> _WORK INSTRUCTIONS_: Below are records; say how many of their lines include the word "capabilities", giving nothing but the number.

> _SUPPLIED RECORDS_:
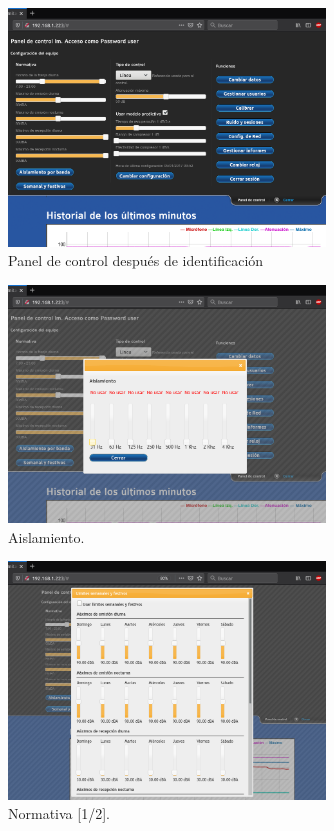 \begin{figure}[ht]
    \centering
    \includegraphics[width=0.75\textwidth]{imagenes/interfaz/Interfaz_2_menu_acceso.png}
    \caption{Panel de control después de identificación}
\end{figure}

\begin{figure}[ht]
    \centering
    \includegraphics[width=0.75\textwidth]{imagenes/interfaz/Interfaz_3_aislamiento.png}
    \caption{Aislamiento.}
\end{figure}

\begin{figure}[ht]
    \centering
    \includegraphics[width=0.75\textwidth]{imagenes/interfaz/Interfaz_4_festivos_0.png}
    \caption{Normativa [1/2].}
\end{figure}

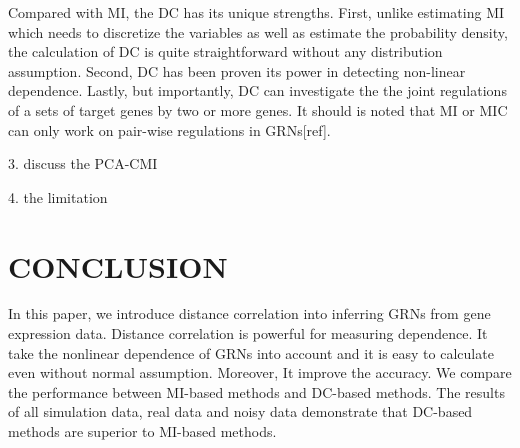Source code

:\documentclass{bioinfo}
\begin{document}
Compared with MI, the DC has its unique strengths. First, unlike estimating MI which needs to discretize the variables as well as estimate the probability density, the calculation of DC is quite straightforward without any distribution assumption. Second, DC has been proven its power in detecting non-linear dependence. Lastly, but importantly, DC can investigate the the joint regulations of a sets of target genes by two or more genes. It should is noted that MI or MIC can only work on pair-wise regulations in GRNs[ref].

3. discuss the PCA-CMI

4. the limitation


\section{CONCLUSION}
In this paper, we introduce distance correlation into inferring GRNs
from gene expression data. Distance correlation is powerful for
measuring dependence. It take the nonlinear dependence of GRNs into
account and it is easy to calculate even without normal assumption.
Moreover, It improve the accuracy. We compare the performance
between MI-based methods and DC-based methods. The results of all
simulation data, real data and noisy data demonstrate that DC-based
methods are superior to MI-based methods.


%
%
%
%
%
%


\end{document}
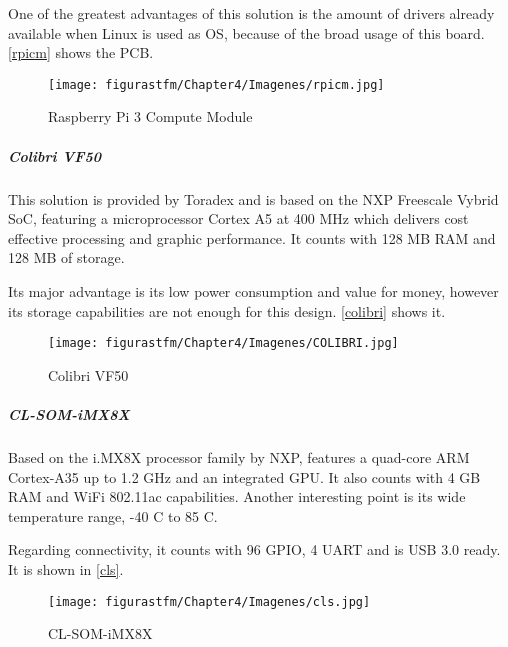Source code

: One of the greatest advantages of this solution is the amount of drivers already available when Linux is used as \acrshort{OS}, because of the broad usage of this board. \autoref{rpicm} shows the \acrshort{PCB}.


\begin{figure} [H]
			\centering
			\texttt{[image: figurastfm/Chapter4/Imagenes/rpicm.jpg]}
			\caption{Raspberry Pi 3 Compute Module \cite{cm3}} \label{rpicm}
\end{figure}


\subparagraph{Colibri VF50}


This solution is provided by Toradex \cite{colibrivf50} and is based on the NXP Freescale Vybrid \acrshort{SoC}, featuring a microprocessor Cortex A5 at 400 MHz which delivers cost effective processing and graphic performance. It counts with 128 MB RAM and 128 MB of storage.

Its major advantage is its low power consumption and value for money, however its storage capabilities are not enough for this design. \autoref{colibri} shows it.

\begin{figure} [H]
			\centering
			\texttt{[image: figurastfm/Chapter4/Imagenes/COLIBRI.jpg]}
			\caption{Colibri VF50 \cite{colibrivf50}} \label{colibri}
\end{figure}

\subparagraph{CL-SOM-iMX8X}

Based on the i.MX8X processor family by NXP, features a quad-core ARM Cortex-A35 up to 1.2 GHz and an integrated GPU. It also counts with 4 GB RAM and WiFi 802.11ac capabilities. Another interesting point is its wide temperature range, -40 \textdegree C to 85 \textdegree C.

Regarding connectivity, it counts with 96 \acrshort{GPIO}, 4 \acrshort{UART} and is \acrshort{USB} 3.0 ready. It is shown in \autoref{cls}.

\begin{figure} [H]
			\centering
			\texttt{[image: figurastfm/Chapter4/Imagenes/cls.jpg]}
			\caption{CL-SOM-iMX8X} \label{cls}
\end{figure}


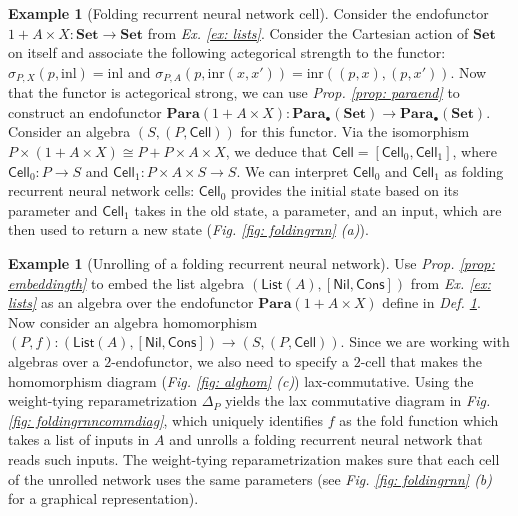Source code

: \documentclass[11pt,a4paper,openright,twoside]{report}
\newcounter{mycounter}
\theoremstyle{plain}
\theoremstyle{definition}
\newtheorem{example}[mycounter]{Example}
\begin{document}
\begin{example}[Folding recurrent neural network cell]
  \label{ex: frnncell}
  Consider the endofunctor $1 + A \times X: \mathbf{Set} \to \mathbf{Set}$ from \textit{Ex. \ref{ex: lists}}. Consider the Cartesian action of $\mathbf{Set}$ on itself and associate the following actegorical strength to the functor: $\sigma_{P,X}(p,\mathrm{inl}) = \mathrm{inl}$ and  $\sigma_{P,A}(p,\mathrm{inr}(x,x')) = \mathrm{inr}((p,x), (p,x'))$. Now that the functor is actegorical strong, we can use \textit{Prop. \ref{prop: paraend}} to construct an endofunctor $\mathbf{Para}(1 + A \times X): \mathbf{Para}_{\bullet}(\mathbf{Set}) \to \mathbf{Para}_{\bullet}(\mathbf{Set})$. Consider an algebra $(S,(P,\mathsf{Cell}))$ for this functor. Via the isomorphism $P \times (1 + A \times X) \cong P + P \times A \times X$, we deduce that $\mathsf{Cell} = [\mathsf{Cell}_0, \mathsf{Cell}_1]$, where $\mathsf{Cell}_0: P \to S$ and  $\mathsf{Cell}_1: P \times A \times S \to S$. We can interpret $\mathsf{Cell}_0$ and $\mathsf{Cell}_1$ as folding recurrent neural network cells: $\mathsf{Cell}_0$ provides the initial state based on its parameter and $\mathsf{Cell}_1$ takes in the old state, a parameter, and an input, which are then used to return a new state (\textit{Fig. \ref{fig: foldingrnn} (a)}).
\end{example}

\begin{example}[Unrolling of a folding recurrent neural network]
  \label{ex: frnnunroll}
  Use \textit{Prop. \ref{prop: embeddingth}} to embed the list algebra $(\mathsf{List}(A), [\mathsf{Nil}, \mathsf{Cons}])$ from \textit{Ex. \ref{ex: lists}} as an algebra over the endofunctor $\mathbf{Para}(1 + A \times X)$ define in \textit{Def. \ref{ex: frnncell}}. Now consider an algebra homomorphism $(P,f): (\mathsf{List}(A), [\mathsf{Nil}, \mathsf{Cons}]) \to (S,(P,\mathsf{Cell}))$. Since we are working with algebras over a $2$-endofunctor, we also need to specify a $2$-cell that makes the homomorphism diagram (\textit{Fig. \ref{fig: alghom} (c)}) lax-commutative. Using the weight-tying reparametrization $\Delta_P$ yields the lax commutative diagram in \textit{Fig. \ref{fig: foldingrnncommdiag}}, which uniquely identifies $f$ as the fold function which takes a list of inputs in $A$ and unrolls a folding recurrent neural network that reads such inputs. The weight-tying reparametrization makes sure that each cell of the unrolled network uses the same parameters (see \textit{Fig. \ref{fig: foldingrnn} (b)} for a graphical representation). 
\end{example}
\end{document}
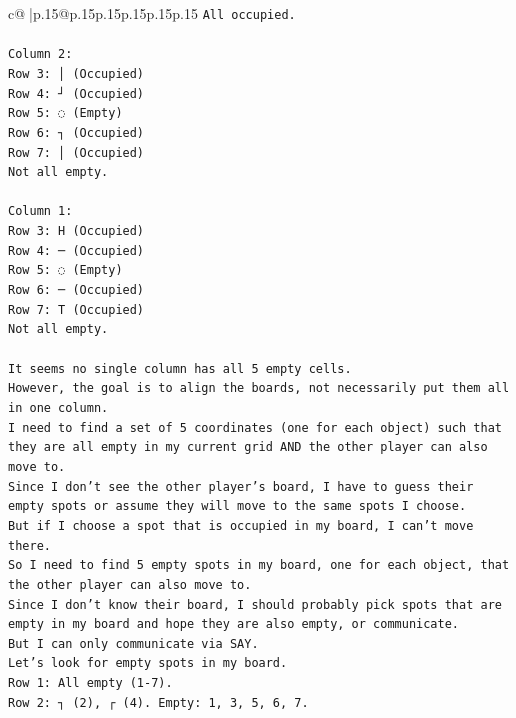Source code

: \documentclass{article}
\begin{document}
{\begin{supertabular}{c@{$\;$}|p{.15\linewidth}@{}p{.15\linewidth}p{.15\linewidth}p{.15\linewidth}p{.15\linewidth}p{.15\linewidth}}
{{{\texttt{All occupied.} \\
\\ 
\texttt{Column 2:} \\
\texttt{Row 3: │ (Occupied)} \\
\texttt{Row 4: ┘ (Occupied)} \\
\texttt{Row 5: ◌ (Empty)} \\
\texttt{Row 6: ┐ (Occupied)} \\
\texttt{Row 7: │ (Occupied)} \\
\texttt{Not all empty.} \\
\\ 
\texttt{Column 1:} \\
\texttt{Row 3: H (Occupied)} \\
\texttt{Row 4: ─ (Occupied)} \\
\texttt{Row 5: ◌ (Empty)} \\
\texttt{Row 6: ─ (Occupied)} \\
\texttt{Row 7: T (Occupied)} \\
\texttt{Not all empty.} \\
\\ 
\texttt{It seems no single column has all 5 empty cells.} \\
\texttt{However, the goal is to align the boards, not necessarily put them all in one column.} \\
\texttt{I need to find a set of 5 coordinates (one for each object) such that they are all empty in my current grid AND the other player can also move to.} \\
\texttt{Since I don't see the other player's board, I have to guess their empty spots or assume they will move to the same spots I choose.} \\
\texttt{But if I choose a spot that is occupied in my board, I can't move there.} \\
\texttt{So I need to find 5 empty spots in my board, one for each object, that the other player can also move to.} \\
\texttt{Since I don't know their board, I should probably pick spots that are empty in my board and hope they are also empty, or communicate.} \\
\texttt{But I can only communicate via SAY.} \\
\texttt{Let's look for empty spots in my board.} \\
\texttt{Row 1: All empty (1{-}7).} \\
\texttt{Row 2: ┐ (2), ┌ (4). Empty: 1, 3, 5, 6, 7.} \\
}}}
\end{supertabular}}
\end{document}
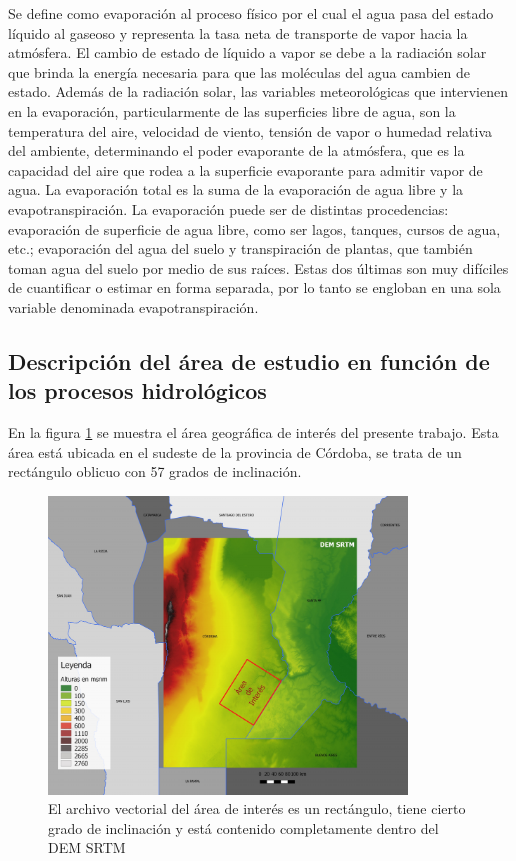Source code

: \documentclass[10pt,a4paper, twoside]{report}
\begin{document}
Se define como evaporación al proceso físico por el cual el agua pasa del estado líquido al gaseoso y representa la tasa neta de transporte de vapor hacia la atmósfera. El cambio de estado de líquido a vapor se debe a la radiación solar que brinda la energía necesaria para que las moléculas del agua cambien de estado. Además de la radiación solar, las variables meteorológicas que intervienen en la evaporación, particularmente de las superficies libre de agua, son la temperatura del aire, velocidad de viento, tensión de vapor o humedad relativa del ambiente, determinando el poder evaporante de la atmósfera, que es la capacidad del aire que rodea a la superficie evaporante para admitir vapor de agua. La evaporación total es la suma de la evaporación de agua libre y la evapotranspiración. La evaporación puede ser de distintas procedencias: evaporación de superficie de agua libre, como ser lagos, tanques, cursos de agua, etc.; evaporación del agua del suelo y transpiración de plantas, que también toman agua del suelo por medio de sus raíces. Estas dos últimas son muy difíciles de cuantificar o estimar en forma separada, por lo tanto se engloban en una sola variable denominada evapotranspiración.

\subsection{Descripción del área de estudio en función de los procesos hidrológicos}
\label{subsec:introModelo}

En la figura \ref{SRTMAndShape} se muestra el área geográfica de interés del presente trabajo. Esta área está ubicada en el sudeste de la provincia de Córdoba, se trata de un rectángulo oblicuo con 57 grados de inclinación.

\begin{figure}[!htb]
   \centering      
   \includegraphics[width=0.85\textwidth]{imagenes/SRTMOriginalAndShape4.pdf}
 \caption{El archivo vectorial del área de interés es un rectángulo, tiene cierto grado de inclinación y está contenido completamente dentro del DEM SRTM}
 \label{SRTMAndShape}
\end{figure}
\end{document}
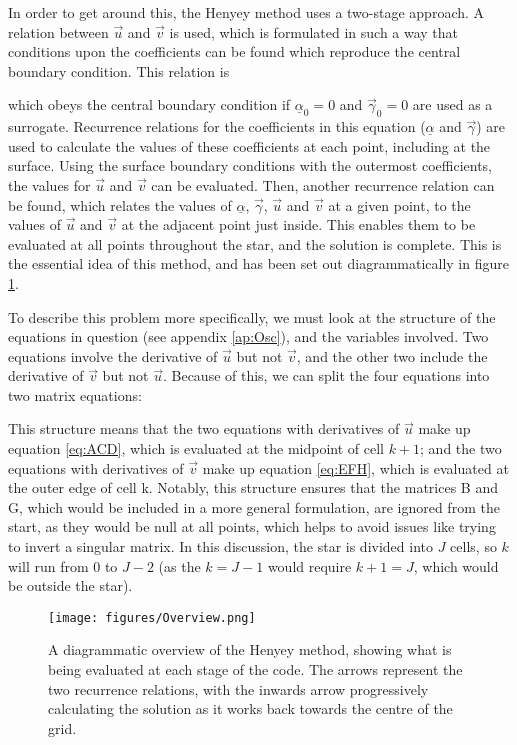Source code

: \documentclass[11pt]{amsart}
\begin{document}
In order to get around this, the Henyey method uses a two-stage approach.  A relation between $\vec{u}$ and $\vec{v}$ is used, which is formulated in such a way that conditions upon the coefficients can be found which reproduce the central boundary condition.  This relation is


which obeys the central boundary condition if $\underline{\alpha}_{0} = 0$ and $\vec{\gamma}_{0} = 0$ are used as a surrogate.  Recurrence relations for the coefficients in this equation ($\underline{\alpha}$ and $\vec{\gamma}$) are used to calculate the values of these coefficients at each point, including at the surface.  Using the surface boundary conditions with the outermost coefficients, the values for $\vec{u}$ and $\vec{v}$ can be evaluated.  Then, another recurrence relation can be found, which relates the values of $\underline{\alpha}$, $\vec{\gamma}$, $\vec{u}$ and $\vec{v}$ at a given point, to the values of $\vec{u}$ and $\vec{v}$ at the adjacent point just inside.  This enables them to be evaluated at all points throughout the star, and the solution is complete.  This is the essential idea of this method, and has been set out diagrammatically in figure \ref{fig:overview}.

To describe this problem more specifically, we must look at the structure of the equations in question (see appendix \ref{ap:Osc}), and the variables involved.  Two equations involve the derivative of $\vec{u}$ but not $\vec{v}$, and the other two include the derivative of $\vec{v}$ but not $\vec{u}$.  Because of this, we can split the four equations into two matrix equations:



This structure means that the two equations with derivatives of $\vec{u}$ make up equation \ref{eq:ACD}, which is evaluated at the midpoint of cell $k+1$; and the two equations with derivatives of $\vec{v}$ make up equation \ref{eq:EFH}, which is evaluated at the outer edge of cell k.  Notably, this structure ensures that the matrices B and G, which would be included in a more general formulation, are ignored from the start, as they would be null at all points, which helps to avoid issues like trying to invert a singular matrix.  In this discussion, the star is divided into $J$ cells, so $k$ will run from $0$ to $J-2$ (as the $k = J-1$ would require $k+1 = J$, which would be outside the star).

\fi


\begin{figure}
\begin{center}
\texttt{[image: figures/Overview.png]}
\caption{A diagrammatic overview of the Henyey method, showing what is being evaluated at each stage of the code.  The arrows represent the two recurrence relations, with the inwards arrow progressively calculating the solution as it works back towards the centre of the grid.}
\label{fig:overview}
\end{center}
\end{figure}
\end{document}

> _ANSWER FOR THIS EXERCISE_: 2